RESULTS: From the Danish Pacemaker (PM) and implantable cardioverter-defibrillator (ICD) Register, we included consecutive Danish patients undergoing CIED implantation or reoperation from January 1982 to April 2018, resulting in 97 750 patients, 128 045 operations and follow-up of in total 566 275 device years (DY). We identified 1827 DRI causing device removals. Device-related infection incidence during device lifetime was 1.19% (1.12-1.26) for PM, 1.91% (1.71-2.13) for ICD, 2.18% (1.78-2.64) for cardiac resynchronization therapy (CRT)-pacemakers (CRT-P), and 3.35% (2.92-3.83) for CRT-defibrillators (CRT-D).
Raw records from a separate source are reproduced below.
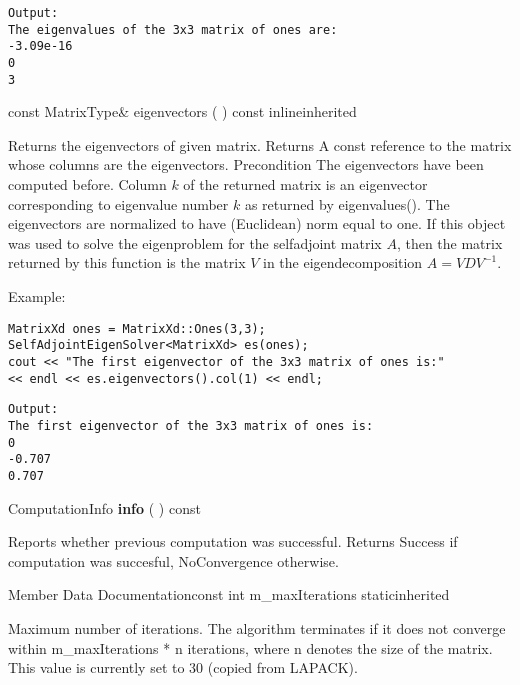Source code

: \begin{verbatim}
Output:
The eigenvalues of the 3x3 matrix of ones are:
-3.09e-16
0
3
\end{verbatim}


\vspace{0.3cm}
const MatrixType\& eigenvectors  ( )  const 
inlineinherited  

Returns the eigenvectors of given matrix. 
Returns
A const reference to the matrix whose columns are the eigenvectors.
Precondition
The eigenvectors have been computed before.
Column $k$ of the returned matrix is an eigenvector corresponding to eigenvalue number $k$ as returned by eigenvalues(). The eigenvectors are normalized to have (Euclidean) norm equal to one. If this object was used to solve the eigenproblem for the selfadjoint matrix $A$, then the matrix returned by this function is the matrix $V$ in the eigendecomposition $A=V D V^{-1}$.


Example:
\begin{lstlisting}
MatrixXd ones = MatrixXd::Ones(3,3);
SelfAdjointEigenSolver<MatrixXd> es(ones);
cout << "The first eigenvector of the 3x3 matrix of ones is:"
<< endl << es.eigenvectors().col(1) << endl;
\end{lstlisting}

\begin{verbatim}		
Output:
The first eigenvector of the 3x3 matrix of ones is:
0
-0.707
0.707
\end{verbatim}


\vspace{0.3cm}
ComputationInfo \textbf{info}  ( )  const 

Reports whether previous computation was successful. 
Returns
Success if computation was succesful, NoConvergence otherwise. 



\vspace{0.3cm}
Member Data Documentationconst int m\_maxIterations 
staticinherited  

Maximum number of iterations. 
The algorithm terminates if it does not converge within m\_maxIterations * n iterations, where n denotes the size of the matrix. This value is currently set to 30 (copied from LAPACK). 







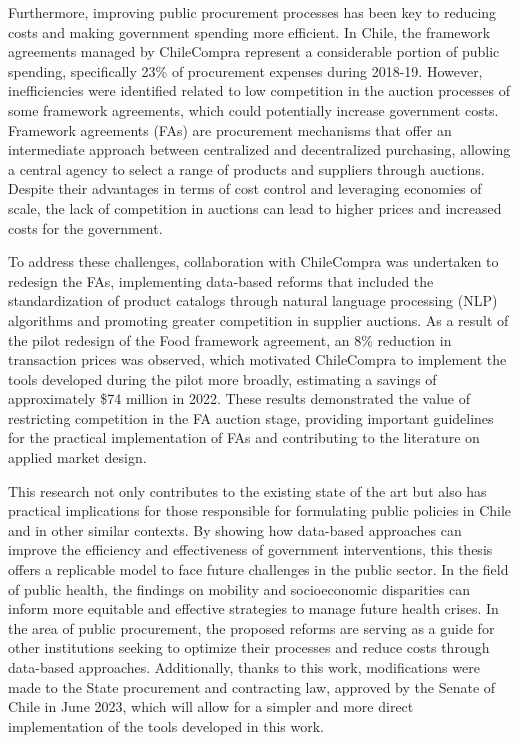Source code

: \begin{intro}
    Furthermore, improving public procurement processes has been key to reducing costs and making government spending more efficient. In Chile, the framework agreements managed by ChileCompra represent a considerable portion of public spending, specifically 23\% of procurement expenses during 2018-19. However, inefficiencies were identified related to low competition in the auction processes of some framework agreements, which could potentially increase government costs. Framework agreements (FAs) are procurement mechanisms that offer an intermediate approach between centralized and decentralized purchasing, allowing a central agency to select a range of products and suppliers through auctions. Despite their advantages in terms of cost control and leveraging economies of scale, the lack of competition in auctions can lead to higher prices and increased costs for the government.
    
    To address these challenges, collaboration with ChileCompra was undertaken to redesign the FAs, implementing data-based reforms that included the standardization of product catalogs through natural language processing (NLP) algorithms and promoting greater competition in supplier auctions. As a result of the pilot redesign of the Food framework agreement, an 8\% reduction in transaction prices was observed, which motivated ChileCompra to implement the tools developed during the pilot more broadly, estimating a savings of approximately \$74 million in 2022. These results demonstrated the value of restricting competition in the FA auction stage, providing important guidelines for the practical implementation of FAs and contributing to the literature on applied market design.
    
    This research not only contributes to the existing state of the art but also has practical implications for those responsible for formulating public policies in Chile and in other similar contexts. By showing how data-based approaches can improve the efficiency and effectiveness of government interventions, this thesis offers a replicable model to face future challenges in the public sector. In the field of public health, the findings on mobility and socioeconomic disparities can inform more equitable and effective strategies to manage future health crises. In the area of public procurement, the proposed reforms are serving as a guide for other institutions seeking to optimize their processes and reduce costs through data-based approaches. Additionally, thanks to this work, modifications were made to the State procurement and contracting law, approved by the Senate of Chile in June 2023, which will allow for a simpler and more direct implementation of the tools developed in this work.
    

\end{intro}

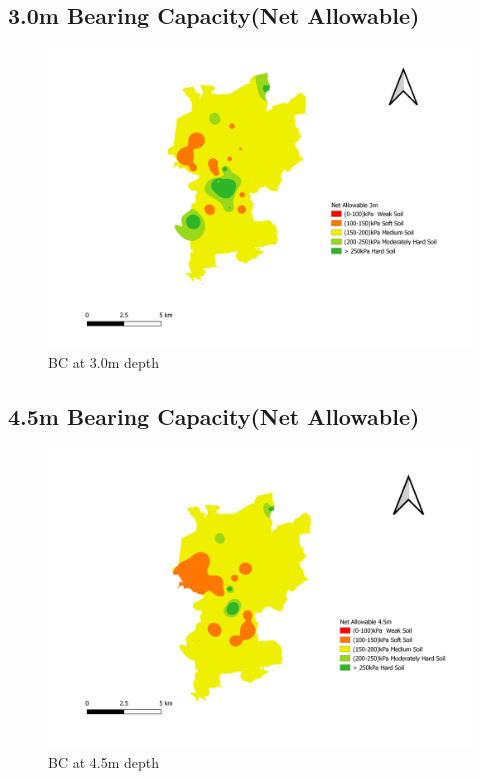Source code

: \begin{landscape}
\section{3.0m Bearing Capacity(Net Allowable)}
\begin{figure}[!hbt]
\centering
\includegraphics[width=0.8\linewidth, height=0.8\textheight,keepaspectratio]{in/map/na_3_0.png}
\caption{BC at 3.0m depth}
\end{figure}
\pagebreak
\end{landscape}

\begin{landscape}
\section{4.5m Bearing Capacity(Net Allowable)}
\begin{figure}[!hbt]
\centering
\includegraphics[width=0.8\linewidth, height=0.8\textheight,keepaspectratio]{in/map/na_4_5.png}
\caption{BC at 4.5m depth}
\end{figure}
\pagebreak
\end{landscape}

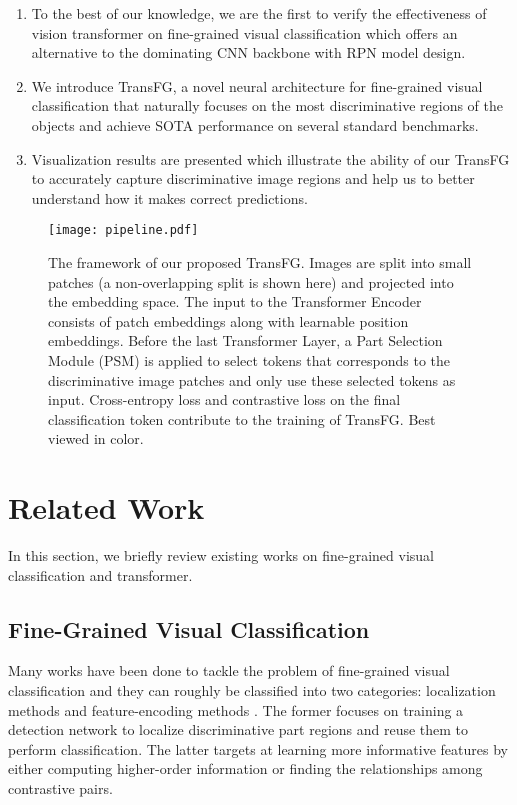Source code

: \documentclass[10pt,twocolumn,letterpaper]{article}
\begin{document}
\begin{enumerate}
    \item To the best of our knowledge, we are the first to verify the effectiveness of vision transformer on fine-grained visual classification which offers an alternative to the dominating CNN backbone with RPN model design.
    \item We introduce TransFG, a novel neural architecture for fine-grained visual classification that naturally focuses on the most discriminative regions of the objects and achieve SOTA performance on several standard benchmarks.
    \item Visualization results are presented which illustrate the ability of our TransFG to accurately capture discriminative image regions and help us to better understand how it makes correct predictions.
\end{enumerate} \begin{figure*}
    \centering
    \texttt{[image: pipeline.pdf]}
    \caption{The framework of our proposed TransFG. Images are split into small patches (a non-overlapping split is shown here) and projected into the embedding space. The input to the Transformer Encoder consists of patch embeddings along with learnable position embeddings. Before the last Transformer Layer, a Part Selection Module (PSM) is applied to select tokens that corresponds to the discriminative image patches and only use these selected tokens as input. Cross-entropy loss and contrastive loss on the final classification token contribute to the training of TransFG. Best viewed in color.}
    \label{fig:model}
\end{figure*}


\section{Related Work}

In this section, we briefly review existing works on fine-grained visual classification and transformer.

\subsection{Fine-Grained Visual Classification}
Many works have been done to tackle the problem of fine-grained visual classification and they can roughly be classified into two categories: localization methods \cite{ge2019weakly, liu2020filtration, ding2019selective, zheng2019looking, yang2018learning, yang2021rerank} and feature-encoding methods \cite{yu2018hierarchical, zheng2019learning, gao2020channel, zhuang2020learning, luo2019cross}. The former focuses on training a detection network to localize discriminative part regions and reuse them to perform classification. The latter targets at learning more informative features by either computing higher-order information or finding the relationships among contrastive pairs.
\end{document}
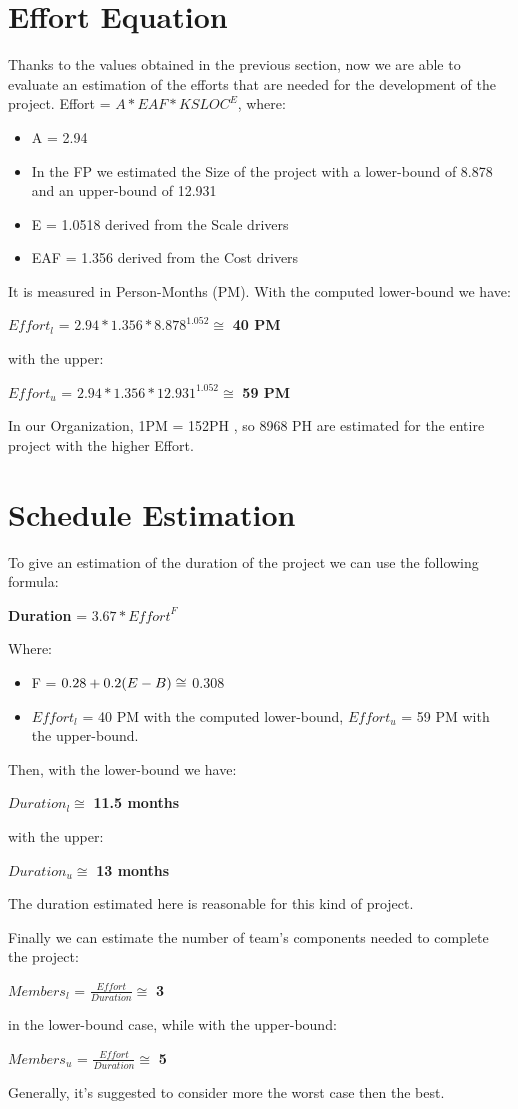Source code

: \section{Effort Equation}
Thanks to the values obtained in the previous section, now we are able to evaluate an estimation of the efforts that are needed for the development of the project.  Effort = $A * EAF * KSLOC^E $, where:  
\begin{itemize}
\item A = 2.94 
\item In the FP we estimated the Size of the project with a lower-bound of 8.878 and an upper-bound of 12.931
\item E = 1.0518 derived from the Scale drivers
\item EAF = 1.356 derived from the Cost drivers
\end{itemize}
It is measured in Person-Months (PM).
With the computed lower-bound we have: 
\\\begin{center} $Effort_l$ = $ 2.94 * 1.356 * 8.878^{1.052} \cong$ \textbf{40 PM}\end{center}
with the upper:
\\\begin{center} $Effort_u$ = $2.94 * 1.356 * 12.931^{1.052} \cong$ \textbf{59 PM} \end{center}

In our Organization, 1PM = 152PH , so 8968 PH are estimated for the entire project with the higher Effort.

\section{Schedule Estimation}
To give an estimation of the duration of the project we can use the following formula:
\begin{center}\textbf{Duration} = $3.67 * \textit{Effort}^F$  \end{center}
Where:
\begin{itemize}
\item F = $0.28 + 0.2 \* (E - B) \cong$  0.308
\item $Effort_l$ = 40 PM with the computed lower-bound, $Effort_u$ = 59 PM with the upper-bound.
\end{itemize}
Then, with the lower-bound we have: 
\begin{center}$Duration_l \cong$ \textbf{11.5 months} \end{center}
with the upper:
\begin{center}$Duration_u \cong$ \textbf{13 months} \end{center}
The duration estimated here is reasonable for this kind of project.

Finally we can estimate the number of team's components needed to complete the project:
\begin{center}\textbf{$Members_l$} = $\frac{Effort}{Duration} \cong$ \textbf{3}\end{center}
in the lower-bound case, while with the upper-bound:
\begin{center}\textbf{$Members_u$} = $\frac{Effort}{Duration} \cong$ \textbf{5}\end{center}
Generally, it's suggested to consider more the worst case then the best.
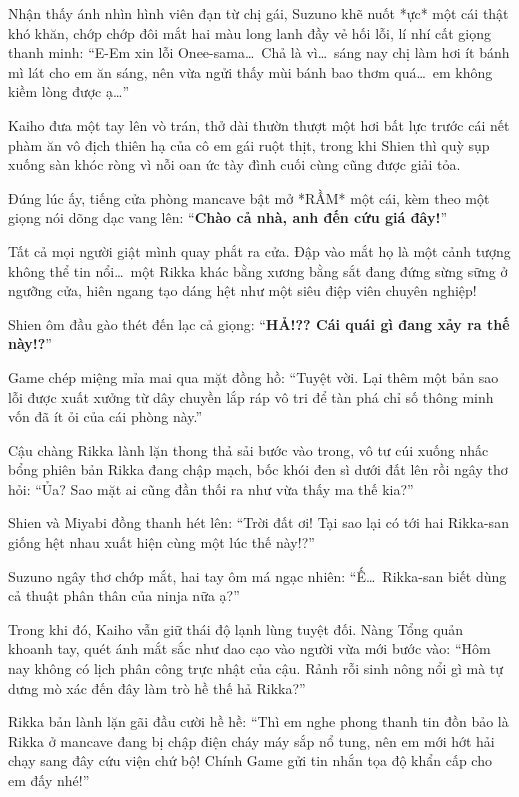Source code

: \documentclass[../main.tex]{subfiles}
\begin{document}
Nhận thấy ánh nhìn hình viên đạn từ chị gái, Suzuno khẽ nuốt *ực* một cái thật khó khăn, chớp chớp đôi mắt hai màu long lanh đầy vẻ hối lỗi, lí nhí cất giọng thanh minh: ``E-Em xin lỗi Onee-sama\dots\ Chả là vì\dots\ sáng nay chị làm hơi ít bánh mì lát cho em ăn sáng, nên vừa ngửi thấy mùi bánh bao thơm quá\dots\ em không kiềm lòng được ạ\dots''

Kaiho đưa một tay lên vò trán, thở dài thườn thượt một hơi bất lực trước cái nết phàm ăn vô địch thiên hạ của cô em gái ruột thịt, trong khi Shien thì quỳ sụp xuống sàn khóc ròng vì nỗi oan ức tày đình cuối cùng cũng được giải tỏa.

Đúng lúc ấy, tiếng cửa phòng mancave bật mở *RẦM* một cái, kèm theo một giọng nói dõng dạc vang lên: ``\textbf{Chào cả nhà, anh đến cứu giá đây!}''

Tất cả mọi người giật mình quay phắt ra cửa. Đập vào mắt họ là một cảnh tượng không thể tin nổi\dots\ một Rikka khác bằng xương bằng sắt đang đứng sừng sững ở ngưỡng cửa, hiên ngang tạo dáng hệt như một siêu điệp viên chuyên nghiệp!


Shien ôm đầu gào thét đến lạc cả giọng: ``\textbf{HẢ!?? Cái quái gì đang xảy ra thế này!?}''

Game chép miệng mỉa mai qua mặt đồng hồ: ``Tuyệt vời. Lại thêm một bản sao lỗi được xuất xưởng từ dây chuyền lắp ráp vô tri để tàn phá chỉ số thông minh vốn đã ít ỏi của cái phòng này.''

Cậu chàng Rikka lành lặn thong thả sải bước vào trong, vô tư cúi xuống nhấc bổng phiên bản Rikka đang chập mạch, bốc khói đen sì dưới đất lên rồi ngây thơ hỏi: ``Ủa? Sao mặt ai cũng đần thối ra như vừa thấy ma thế kia?''

Shien và Miyabi đồng thanh hét lên: ``Trời đất ơi! Tại sao lại có tới hai Rikka-san giống hệt nhau xuất hiện cùng một lúc thế này!?''

Suzuno ngây thơ chớp mắt, hai tay ôm má ngạc nhiên: ``Ế\dots\ Rikka-san biết dùng cả thuật phân thân của ninja nữa ạ?''

Trong khi đó, Kaiho vẫn giữ thái độ lạnh lùng tuyệt đối. Nàng Tổng quản khoanh tay, quét ánh mắt sắc như dao cạo vào người vừa mới bước vào: ``Hôm nay không có lịch phân công trực nhật của cậu. Rảnh rỗi sinh nông nổi gì mà tự dưng mò xác đến đây làm trò hề thế hả Rikka?''

Rikka bản lành lặn gãi đầu cười hề hề: ``Thì em nghe phong thanh tin đồn bảo là Rikka ở mancave đang bị chập điện cháy máy sắp nổ tung, nên em mới hớt hải chạy sang đây cứu viện chứ bộ! Chính Game gửi tin nhắn tọa độ khẩn cấp cho em đấy nhé!''
\end{document}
Incidence rates in de novo implantations were 2.04/1000 DY for PM, 3.84 for ICD, 4.38 for CRT-P, and 6.76 for CRT-D. Using multiple-record and multiple-event per subject proportional hazard analysis, we identified implantation of complex devices (ICD and CRT), reoperations, prior DRI, male sex, and younger age as significantly associated with higher DRI risk.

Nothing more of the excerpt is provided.